In one example embodiment of the present invention, the rolling elements are formed as balls, each of which is rotatable about an axis aligned arbitrarily in space. As a result, the maneuvering jack is movable in any direction across the underlying surface and is also rotatable in place.

In one example embodiment of the present invention, the drive device comprises a first drive mechanism and a second drive mechanism. The first drive mechanism is designed to rotate the ball about a first axis, and the second drive mechanism is designed to rotate the ball about a second axis. The second axis is aligned transversely, in particular orthogonally, to the first axis.

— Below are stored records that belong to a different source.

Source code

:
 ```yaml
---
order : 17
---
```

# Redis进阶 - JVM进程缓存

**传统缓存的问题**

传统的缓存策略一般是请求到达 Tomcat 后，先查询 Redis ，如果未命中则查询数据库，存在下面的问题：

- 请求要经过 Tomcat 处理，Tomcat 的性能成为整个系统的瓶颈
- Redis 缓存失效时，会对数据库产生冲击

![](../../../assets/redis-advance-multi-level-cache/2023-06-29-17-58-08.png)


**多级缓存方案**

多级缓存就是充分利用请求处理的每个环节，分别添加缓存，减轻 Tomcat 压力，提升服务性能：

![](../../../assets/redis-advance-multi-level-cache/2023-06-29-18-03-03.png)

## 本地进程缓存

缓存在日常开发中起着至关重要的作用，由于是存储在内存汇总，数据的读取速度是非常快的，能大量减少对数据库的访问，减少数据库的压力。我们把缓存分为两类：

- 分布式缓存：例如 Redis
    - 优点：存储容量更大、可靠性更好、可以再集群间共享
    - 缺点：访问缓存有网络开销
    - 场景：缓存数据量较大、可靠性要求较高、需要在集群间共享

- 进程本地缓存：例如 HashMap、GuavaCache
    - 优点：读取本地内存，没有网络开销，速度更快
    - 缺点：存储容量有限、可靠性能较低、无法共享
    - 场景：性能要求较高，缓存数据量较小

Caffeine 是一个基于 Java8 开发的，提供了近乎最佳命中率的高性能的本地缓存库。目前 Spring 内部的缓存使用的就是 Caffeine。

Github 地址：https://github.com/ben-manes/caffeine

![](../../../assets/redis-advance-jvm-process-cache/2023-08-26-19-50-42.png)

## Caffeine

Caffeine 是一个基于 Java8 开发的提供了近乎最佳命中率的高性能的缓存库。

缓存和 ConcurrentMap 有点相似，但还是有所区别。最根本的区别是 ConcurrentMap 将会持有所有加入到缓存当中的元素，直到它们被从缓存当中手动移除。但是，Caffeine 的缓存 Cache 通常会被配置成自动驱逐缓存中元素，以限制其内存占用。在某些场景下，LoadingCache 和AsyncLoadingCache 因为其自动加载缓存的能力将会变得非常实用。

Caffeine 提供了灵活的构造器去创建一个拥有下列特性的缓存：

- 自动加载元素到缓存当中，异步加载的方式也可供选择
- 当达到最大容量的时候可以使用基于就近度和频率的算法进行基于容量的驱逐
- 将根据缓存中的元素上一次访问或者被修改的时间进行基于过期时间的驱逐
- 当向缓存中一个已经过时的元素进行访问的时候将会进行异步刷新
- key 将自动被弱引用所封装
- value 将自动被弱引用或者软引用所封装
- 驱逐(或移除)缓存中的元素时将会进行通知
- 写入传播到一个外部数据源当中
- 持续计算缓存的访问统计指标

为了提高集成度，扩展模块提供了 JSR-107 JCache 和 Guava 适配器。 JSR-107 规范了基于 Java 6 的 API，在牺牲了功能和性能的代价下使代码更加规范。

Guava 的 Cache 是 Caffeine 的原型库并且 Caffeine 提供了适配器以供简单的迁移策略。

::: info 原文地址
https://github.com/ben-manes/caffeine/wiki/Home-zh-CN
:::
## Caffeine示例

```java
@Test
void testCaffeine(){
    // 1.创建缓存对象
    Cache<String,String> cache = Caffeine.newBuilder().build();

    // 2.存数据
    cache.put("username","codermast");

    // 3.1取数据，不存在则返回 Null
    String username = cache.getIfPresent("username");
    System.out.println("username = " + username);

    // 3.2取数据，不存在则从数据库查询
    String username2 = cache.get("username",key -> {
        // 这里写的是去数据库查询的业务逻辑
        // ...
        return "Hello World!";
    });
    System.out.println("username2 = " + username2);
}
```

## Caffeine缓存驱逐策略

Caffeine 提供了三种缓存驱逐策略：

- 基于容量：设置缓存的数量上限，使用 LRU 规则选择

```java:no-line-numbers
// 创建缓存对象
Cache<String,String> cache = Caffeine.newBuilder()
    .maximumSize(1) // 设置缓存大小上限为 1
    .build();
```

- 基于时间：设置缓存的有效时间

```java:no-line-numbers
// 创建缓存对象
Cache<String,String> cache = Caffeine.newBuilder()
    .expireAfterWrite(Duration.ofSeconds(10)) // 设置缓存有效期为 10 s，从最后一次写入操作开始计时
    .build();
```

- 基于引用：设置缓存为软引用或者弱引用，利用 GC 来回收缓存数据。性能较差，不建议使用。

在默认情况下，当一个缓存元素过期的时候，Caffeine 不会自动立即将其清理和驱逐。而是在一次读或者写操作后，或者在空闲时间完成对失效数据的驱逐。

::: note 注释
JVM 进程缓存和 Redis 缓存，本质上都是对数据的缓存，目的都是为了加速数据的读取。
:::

Each drive mechanism may each comprise a friction element, for example a friction disk, which is designed to drive the ball by friction between the ball and the friction element when the friction element is rotated. Such a drive device makes it possible to rotate the ball purposefully about an axis that is aligned arbitrarily in space. In particular, the alignment of the rotation axis of the ball in space can be changed by varying the rotational speeds of the two friction elements.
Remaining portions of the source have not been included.